CompilerIf #PB_Compiler_IsMainFile And #False
;;DisableDebugger
; if you think about increasing the nbr of slots for the map
; then think about increasing #ChunkSize in the module (though not sure if they are comparable!)
Global NewMap mp(512*2), dic, t, t1, t2, w, n = 1000000, m=1000
Global Dim a.s(n), Dim b.s(m), Dim check(m)

For i=0 To n
    a(i) = Chr( Random(255, 1) ) + Str( i )
Next
RandomizeArray(a())

For i=0 To m
    If i%2
        b(i) = a(Random(n))
    Else
        b(i) = "xxxx" + Random(55555)
    EndIf
Next

t=ElapsedMilliseconds()
For i=0 To n
    mp( a(i) ) = i
Next
For i=0 To m
    If FindMapElement(mp(), b(i))
        check(i) + 1
    Else
        check(i) - 1
    EndIf
Next
t1 = ElapsedMilliseconds() - t


t=ElapsedMilliseconds()
dic = Dict::New()
For i=0 To n
    Dict::AddKeyValue(dic, a(i), i)
Next
For i=0 To m
    If Dict::ValueOfKey( dic, b(i) )
        check(i) + 1
    Else
        check(i) - 1
    EndIf
Next
t2 = ElapsedMilliseconds() - t

; checking if Dict is working fine!
; a value of -2 (not found in either) ... good
; a value of +2 (found in both) ... good
; otherwise => non-matching, something is wrong in Dict!!!
For i=0 To m
    If -2 < check(i) And check(i) < 2 : w+1 : EndIf
Next
MessageRequester("timing", "PB map = " + Str(t1) + " ... dic = " + Str(t2) + " ... non-matching cases " + Str(w))

CompilerEndIf


Re: Simple sorted and fast 'map'

Posted: Sat Jan 21, 2017 5:05 pm
by Lord
Just a fast test:
---------------------------
timing
---------------------------
PB map = 29656 ... dic = 4218 ... non-matching cases 0
---------------------------
OK
---------------------------
Tested with Intel® Core™ i5-760 CPU @ 2.80GHz, 16GB memory, PB5.50(x86)

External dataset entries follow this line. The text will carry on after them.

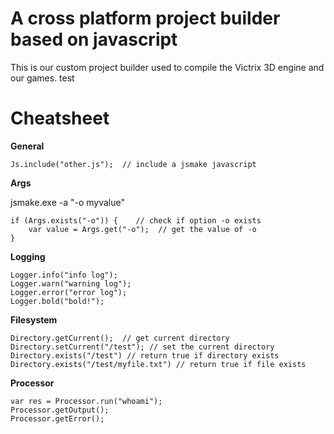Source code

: # A cross platform project builder based on javascript #
This is our custom project builder used to compile the Victrix 3D engine and our games. test

# Cheatsheet #

**General**
```
Js.include("other.js");  // include a jsmake javascript
```
**Args**

jsmake.exe -a "-o myvalue"

```
if (Args.exists("-o")) {    // check if option -o exists
    var value = Args.get("-o");  // get the value of -o
}
```

**Logging**
```
Logger.info("info log");  
Logger.warn("warning log"); 
Logger.error("error log");
Logger.bold("bold!");
```

**Filesystem**
```
Directory.getCurrent();  // get current directory
Directory.setCurrent("/test"); // set the current directory
Directory.exists("/test") // return true if directory exists
Directory.exists("/test/myfile.txt") // return true if file exists
```

**Processor**
```
var res = Processor.run("whoami");  
Processor.getOutput();
Processor.getError(); 
```
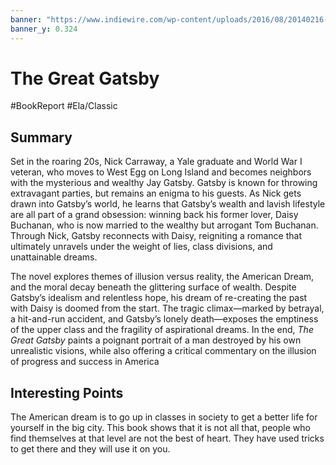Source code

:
 ```yaml
---
banner: "https://www.indiewire.com/wp-content/uploads/2016/08/20140216-131646.jpg"
banner_y: 0.324
---
```


# The Great Gatsby
#BookReport #Ela/Classic

## Summary 

Set in the roaring 20s, Nick Carraway, a Yale graduate and World War I veteran, who moves to West Egg on Long Island and becomes neighbors with the mysterious and wealthy Jay Gatsby. Gatsby is known for throwing extravagant parties, but remains an enigma to his guests. As Nick gets drawn into Gatsby’s world, he learns that Gatsby’s wealth and lavish lifestyle are all part of a grand obsession: winning back his former lover, Daisy Buchanan, who is now married to the wealthy but arrogant Tom Buchanan. Through Nick, Gatsby reconnects with Daisy, reigniting a romance that ultimately unravels under the weight of lies, class divisions, and unattainable dreams.

The novel explores themes of illusion versus reality, the American Dream, and the moral decay beneath the glittering surface of wealth. Despite Gatsby’s idealism and relentless hope, his dream of re-creating the past with Daisy is doomed from the start. The tragic climax—marked by betrayal, a hit-and-run accident, and Gatsby’s lonely death—exposes the emptiness of the upper class and the fragility of aspirational dreams. In the end, *The Great Gatsby* paints a poignant portrait of a man destroyed by his own unrealistic visions, while also offering a critical commentary on the illusion of progress and success in America

## Interesting Points

The American dream is to go up in classes in society to get a better life for yourself in the big city. This book shows that it is not all that, people who find themselves at that level are not the best of heart. They have used tricks to get there and they will use it on you. 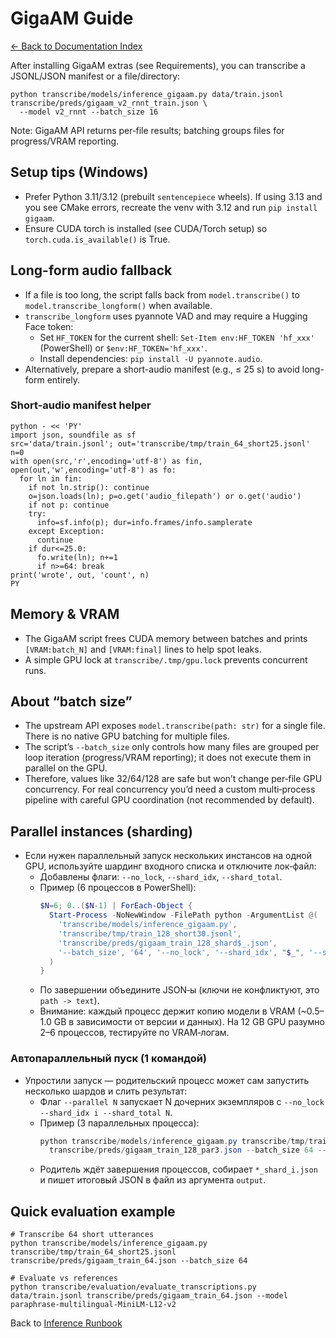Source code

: # GigaAM Guide
[← Back to Documentation Index](README.md)

After installing GigaAM extras (see Requirements), you can transcribe a JSONL/JSON manifest or a file/directory:

```
python transcribe/models/inference_gigaam.py data/train.jsonl transcribe/preds/gigaam_v2_rnnt_train.json \
  --model v2_rnnt --batch_size 16
```

Note: GigaAM API returns per‑file results; batching groups files for progress/VRAM reporting.

## Setup tips (Windows)
- Prefer Python 3.11/3.12 (prebuilt `sentencepiece` wheels). If using 3.13 and you see CMake errors, recreate the venv with 3.12 and run `pip install gigaam`.
- Ensure CUDA torch is installed (see CUDA/Torch setup) so `torch.cuda.is_available()` is True.

## Long-form audio fallback
- If a file is too long, the script falls back from `model.transcribe()` to `model.transcribe_longform()` when available.
- `transcribe_longform` uses pyannote VAD and may require a Hugging Face token:
  - Set `HF_TOKEN` for the current shell: `Set-Item env:HF_TOKEN 'hf_xxx'` (PowerShell) or `$env:HF_TOKEN='hf_xxx'`.
  - Install dependencies: `pip install -U pyannote.audio`.
- Alternatively, prepare a short-audio manifest (e.g., ≤ 25 s) to avoid long-form entirely.

### Short-audio manifest helper
```
python - << 'PY'
import json, soundfile as sf
src='data/train.jsonl'; out='transcribe/tmp/train_64_short25.jsonl'
n=0
with open(src,'r',encoding='utf-8') as fin, open(out,'w',encoding='utf-8') as fo:
  for ln in fin:
    if not ln.strip(): continue
    o=json.loads(ln); p=o.get('audio_filepath') or o.get('audio')
    if not p: continue
    try:
      info=sf.info(p); dur=info.frames/info.samplerate
    except Exception:
      continue
    if dur<=25.0:
      fo.write(ln); n+=1
      if n>=64: break
print('wrote', out, 'count', n)
PY
```

## Memory & VRAM
- The GigaAM script frees CUDA memory between batches and prints `[VRAM:batch_N]` and `[VRAM:final]` lines to help spot leaks.
- A simple GPU lock at `transcribe/.tmp/gpu.lock` prevents concurrent runs.

## About “batch size”
- The upstream API exposes `model.transcribe(path: str)` for a single file. There is no native GPU batching for multiple files.
- The script’s `--batch_size` only controls how many files are grouped per loop iteration (progress/VRAM reporting); it does not execute them in parallel on the GPU.
- Therefore, values like 32/64/128 are safe but won’t change per‑file GPU concurrency. For real concurrency you’d need a custom multi‑process pipeline with careful GPU coordination (not recommended by default).

## Parallel instances (sharding)
- Если нужен параллельный запуск нескольких инстансов на одной GPU, используйте шардинг входного списка и отключите лок‑файл:
  - Добавлены флаги: `--no_lock`, `--shard_idx`, `--shard_total`.
  - Пример (6 процессов в PowerShell):
    ```powershell
    $N=6; 0..($N-1) | ForEach-Object {
      Start-Process -NoNewWindow -FilePath python -ArgumentList @(
        'transcribe/models/inference_gigaam.py',
        'transcribe/tmp/train_128_short30.jsonl',
        'transcribe/preds/gigaam_train_128_shard$_.json',
        '--batch_size', '64', '--no_lock', '--shard_idx', "$_", '--shard_total', "$N"
      )
    }
    ```
  - По завершении объедините JSON‑ы (ключи не конфликтуют, это `path -> text`).
  - Внимание: каждый процесс держит копию модели в VRAM (~0.5–1.0 GB в зависимости от версии и данных). На 12 GB GPU разумно 2–6 процессов, тестируйте по VRAM‑логам.

### Автопараллельный пуск (1 командой)
- Упростили запуск — родительский процесс может сам запустить несколько шардов и слить результат:
  - Флаг `--parallel N` запускает N дочерних экземпляров с `--no_lock --shard_idx i --shard_total N`.
  - Пример (3 параллельных процесса):
    ```powershell
    python transcribe/models/inference_gigaam.py transcribe/tmp/train_128_short30.jsonl `
      transcribe/preds/gigaam_train_128_par3.json --batch_size 64 --parallel 3
    ```
  - Родитель ждёт завершения процессов, собирает `*_shard_i.json` и пишет итоговый JSON в файл из аргумента `output`.

## Quick evaluation example
```
# Transcribe 64 short utterances
python transcribe/models/inference_gigaam.py transcribe/tmp/train_64_short25.jsonl transcribe/preds/gigaam_train_64.json --batch_size 64

# Evaluate vs references
python transcribe/evaluation/evaluate_transcriptions.py data/train.jsonl transcribe/preds/gigaam_train_64.json --model paraphrase-multilingual-MiniLM-L12-v2
```

Back to [Inference Runbook](RUNBOOK.md)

Re: Simple sorted and fast 'map'

Posted: Sat Jan 21, 2017 5:30 pm
by HanPBF
Hello said!

Thanks for the code!

With Your test and NewMap(65536):
PB map = 1585 ... dic = 8369 non-matching cases 0
NewMap(512*2) makes Your implementation faster.


So, what about NewMap(65536)? Too much space wasted?


Regards

Re: Simple sorted and fast 'map'

Posted: Sat Jan 21, 2017 11:35 pm
by said
@Lord, @HanPBF thanks for testing ...
HanPBF wrote:Hello said!

Thanks for the code!

With Your test and NewMap(65536):
PB map = 1585 ... dic = 8369 non-matching cases 0
NewMap(512*2) makes Your implementation faster.


So, what about NewMap(65536)? Too much space wasted?


Regards
You are welcome, the main purpose of this code is to build a Sorted map that's fast enough ... I was surprised to see it much faster that PB maps in many cases, i never claimed it is always faster :!:

I know close to nothing about how hash-tables are implemented and i am not sure whether my tests are biased or not, usually i don't use a NewMap with a number of slots, i keep it as is, the doc says it can be much faster if you increase this number and that's why i have added 512*2 ... the code is here and it seems very fast and offers a sorted map (and i am almost sure it can easily beat the python code in that other thread :D ) ... you can play with the figures as you like and see for yourself how fast/slow it is (appreciate if you can report back any finding as i am planning to use this in my real code where i dont know before hand how many elements a map is going to hold, some of them can grow up to few hundred of thousands )

I really cannot answer your question about space wasted with NewMap(65536) :?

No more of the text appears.